** The data follows **
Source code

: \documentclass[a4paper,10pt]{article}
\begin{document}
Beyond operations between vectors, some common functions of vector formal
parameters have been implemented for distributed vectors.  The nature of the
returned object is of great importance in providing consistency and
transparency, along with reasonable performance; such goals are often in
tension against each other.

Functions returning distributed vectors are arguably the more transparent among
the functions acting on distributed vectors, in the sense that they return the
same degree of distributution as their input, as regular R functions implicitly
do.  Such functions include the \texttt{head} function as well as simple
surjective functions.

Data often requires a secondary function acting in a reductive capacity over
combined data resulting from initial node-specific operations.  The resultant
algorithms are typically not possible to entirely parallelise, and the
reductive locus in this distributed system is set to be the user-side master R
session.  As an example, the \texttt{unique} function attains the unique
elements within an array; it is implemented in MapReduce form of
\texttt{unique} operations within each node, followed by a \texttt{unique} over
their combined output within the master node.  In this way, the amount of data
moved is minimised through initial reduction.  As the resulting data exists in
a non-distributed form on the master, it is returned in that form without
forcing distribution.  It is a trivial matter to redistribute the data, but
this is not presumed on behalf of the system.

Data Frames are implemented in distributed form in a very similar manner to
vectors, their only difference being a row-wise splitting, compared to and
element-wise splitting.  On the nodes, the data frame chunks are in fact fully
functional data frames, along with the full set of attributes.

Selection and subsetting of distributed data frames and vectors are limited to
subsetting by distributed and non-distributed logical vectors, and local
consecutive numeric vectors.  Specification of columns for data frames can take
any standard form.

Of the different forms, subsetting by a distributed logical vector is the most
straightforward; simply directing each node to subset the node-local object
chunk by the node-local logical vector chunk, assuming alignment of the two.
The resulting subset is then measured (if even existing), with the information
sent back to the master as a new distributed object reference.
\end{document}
** End of The data **
### Exercise directions
Reproduce exactly the lines from the one containing "straightforward; simply directing" through the last line of the records above, including both, and nothing else.

### Answer area
straightforward; simply directing each node to subset the node-local object
chunk by the node-local logical vector chunk, assuming alignment of the two.
The resulting subset is then measured (if even existing), with the information
sent back to the master as a new distributed object reference.
\end{document}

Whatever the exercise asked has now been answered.